Credit-card spending by high-income households has dropped below that of middle- and lower-income groups since 1 January, the bank reported.
Total credit card spending declined in April, year on year, marking the first downward month since February 2021. Sales of luxury fashion slumped 15 percent and lodging more than 3 percent, both year over year. Airlines’ ticket sales slipped 4.5 percent from March.
The March drop in U.S. retail sales was twice what economists had predicted.
The shift is a potential sign of trouble for the economy: the highest-earning 40 percent of households account for 60 percent of the consumer spending that sustains the U.S. economy, Yahoo Finance noted.
Also, layoffs among the highest earners rose 40 percent in April, year over year, BoA said, five times greater than for lower-income groups since the beginning of this year.
The bank derived its data from direct deposits in customers’ accounts across 30 states.
“A labor market slowdown driven by the higher end of the income scale could have an outsized impact on the overall economy,” BoA analysts wrote in a note to clients.
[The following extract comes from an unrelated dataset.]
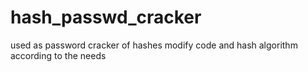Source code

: # hash_passwd_cracker
used as password cracker of hashes modify code and hash algorithm according to the needs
“The labor market is beginning to soften from a very buoyant initial position, so it will likely take quite some time before the full impact on consumer spending comes through,” the note added.
“Consumers are relying increasingly on credit and stockpiled cash to finance their purchases,” chief economist Jay Bryson at Wells Fargo wrote in a 27 April note to clients. “These factors are not sustainable.”
Bryson foresees “a recession of moderate severity” beginning in the second half of this year.
“The earnings season in retailers is going to provide the most opportunity for the individual investor to see what comes next,” J.J. Kinahan, CEO of IG Group North America, said in a Yahoo Finance interview last week.
“The most important part is going to be those CEO comments,” he added.
TREND FORECAST: Of course wealthy households will cut spending more than poor ones—poor people have no discretionary spending to cut.
The broader point: despite the Fed’s best efforts, the odds are greater than not that the U.S. will experience a Dragflation within the next 12 months; declining economic growth and rising inflation.
The reason: consumer spending props up two-thirds or more of the country’s economy. With credit card debt closing in on a record $1 trillion (“Credit Card Debt Nears $1 Trillion, Sets Record” 7 Feb 2023) and consumers draining their savings accounts (“Americans Drain Their Savings to Keep Spending” 12 Oct 2022), households’ ability to spend at current rates is running out.
When those sources of funds dry up—and they will disappear faster as higher-income earners lose their jobs—the economy will tumble into recession.